И так бы, может, он и маялся до сих пор, не в силах сделать какой-то решающий шаг, если бы не подслушал однажды дуриком разговор двух бывших своих коллег-книжников, сидящих за пивом в подвале в Столешниковом, излюбленном некогда их месте. Разговор у этих двоих шел о каком-то чокнутом иностранце, готовом за бешеные деньги скупать тут, в России, книги о птицах. Вот ударила мужику моча в голову, и все тут!
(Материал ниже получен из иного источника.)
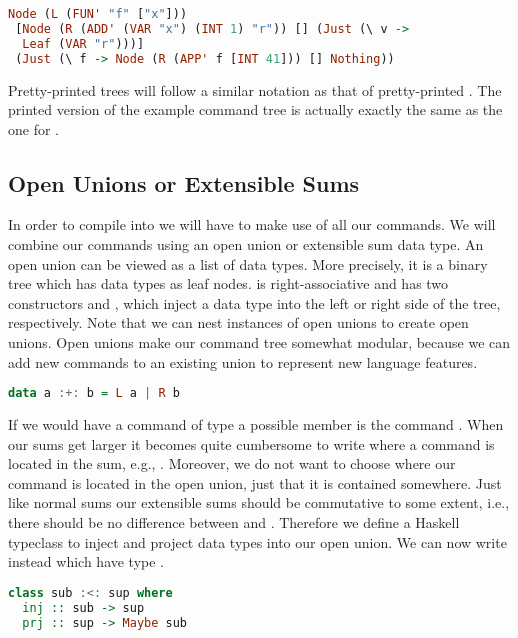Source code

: \begin{lstlisting}[language=Haskell]
Node (L (FUN' "f" ["x"]))
 [Node (R (ADD' (VAR "x") (INT 1) "r")) [] (Just (\ v ->
  Leaf (VAR "r")))]
 (Just (\ f -> Node (R (APP' f [INT 41])) [] Nothing))
\end{lstlisting}

Pretty-printed trees will follow a similar notation as that of pretty-printed . The printed version of the example command tree is actually exactly the same as the one for .

\subsection{\label{subsection:openunion}Open Unions or Extensible Sums}
In order to compile  into  we will have to make use of all our commands. We will combine our commands using an open union or extensible sum data type. An open union can be viewed as a list of data types. More precisely, it is a binary tree which has data types as leaf nodes. \icode{:+:} is right-associative and has two constructors  and , which inject a data type into the left or right side of the tree, respectively. Note that we can nest instances of open unions to create open unions. Open unions make our command tree somewhat modular, because we can add new commands to an existing union to represent new language features.

\begin{lstlisting}[language=Haskell]
data a :+: b = L a | R b
\end{lstlisting}

If we would have a command of type  a possible member is the command . When our sums get larger it becomes quite cumbersome to write where a command is located in the sum, e.g., . Moreover, we do not want to choose where our command is located in the open union, just that it is contained somewhere. Just like normal sums our extensible sums should be commutative to some extent, i.e., there should be no difference between  and . Therefore we define a Haskell typeclass to inject and project data types into our open union. We can now write  instead which have type .

\begin{lstlisting}[language=Haskell]
class sub :<: sup where
  inj :: sub -> sup
  prj :: sup -> Maybe sub
\end{lstlisting}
– А он что, этот мудила, ну, иностранец-то – по-русски сечет, что ли?

– Да какой там сечет! Наш он, русский. Заехал туда, на чем-то сколотил миллион, ну и, как водится, сразу в дурь попер…

– Ишь, блин, деньги что делают!

– А че, были бы у тебя бабки, – заржал второй, – ты бы тоже в дурь ударился… Ну и сколько он платит?

– Ну, чтоб ты понял порядок цифр… Там у них, у этих птичников, есть какая-то знаменитая хренотень, какой-то популярный трактат об английских птицах – ну с картинками, в двух томах… Так он за эти два тома готов, не торгуясь, сразу семьдесят пять тыщ выложить.

– Баксов? – ахнул второй.

– А то чего. Конечно, баксов.

Это был «полный абзац». Во-первых, потому что деньги были даже на слух очень большие. Во-вторых, потому что сам Игорь Альфредович книги по орнитологии не то что никогда не собирал – он и не интересовался ими, и даже не помнил, попадались ли они ему хоть когда-нибудь на глаза.